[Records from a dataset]
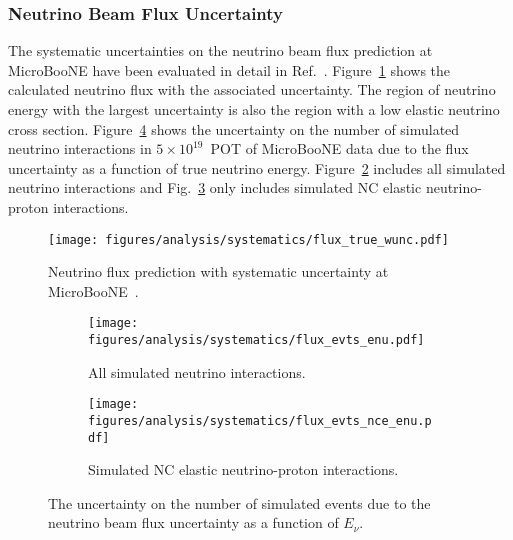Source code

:   \subsubsection{Neutrino Beam Flux Uncertainty}\label{sec:fluxuncertainty}
    The systematic uncertainties on the neutrino beam flux prediction at
    MicroBooNE have been evaluated in detail in Ref.~\cite{uBFluxNote}.
    Figure~\ref{fig:ubflux} shows the calculated neutrino flux with the
    associated uncertainty. The region of neutrino energy with the largest
    uncertainty is also the region with a low elastic neutrino cross section.
    Figure~\ref{fig:fluxenu} shows the uncertainty on the number of simulated
    neutrino interactions in $5\times 10^{19}$~POT of MicroBooNE data due to
    the flux uncertainty as a function of true neutrino energy.
    Figure~\ref{fig:fluxenuall} includes all simulated neutrino interactions
    and Fig.~\ref{fig:fluxenunce} only includes simulated NC elastic
    neutrino-proton interactions.
    \begin{figure}[ht]
      \centering
      \texttt{[image: figures/analysis/systematics/flux\_true\_wunc.pdf]}
      \caption{Neutrino flux prediction with systematic uncertainty at
      MicroBooNE~\cite{uBFluxNote}.}
      \label{fig:ubflux}
    \end{figure}
    \begin{figure}[h]
      \centering
      \begin{subfigure}[t]{2.8in}
        \texttt{[image: figures/analysis/systematics/flux\_evts\_enu.pdf]}
        \caption{All simulated neutrino interactions.}
        \label{fig:fluxenuall}
      \end{subfigure}
      \hspace{2pt}
      \begin{subfigure}[t]{2.8in}
        \texttt{[image: figures/analysis/systematics/flux\_evts\_nce\_enu.pdf]}
        \caption{Simulated NC elastic neutrino-proton interactions.}
        \label{fig:fluxenunce}
      \end{subfigure}
      \caption{The uncertainty on the number of simulated events due to the
      neutrino beam flux uncertainty as a function of $E_{\nu}$.}
      \label{fig:fluxenu}
    \end{figure}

WHAT YOU ARE ASKED TO DO. The answer should contain nothing but the lines from the top of the data above through the line containing "associated uncertainty. The", copied exactly, with no images.

ANSWER SECTION.
Source code

:   \subsubsection{Neutrino Beam Flux Uncertainty}\label{sec:fluxuncertainty}
    The systematic uncertainties on the neutrino beam flux prediction at
    MicroBooNE have been evaluated in detail in Ref.~\cite{uBFluxNote}.
    Figure~\ref{fig:ubflux} shows the calculated neutrino flux with the
    associated uncertainty. The region of neutrino energy with the largest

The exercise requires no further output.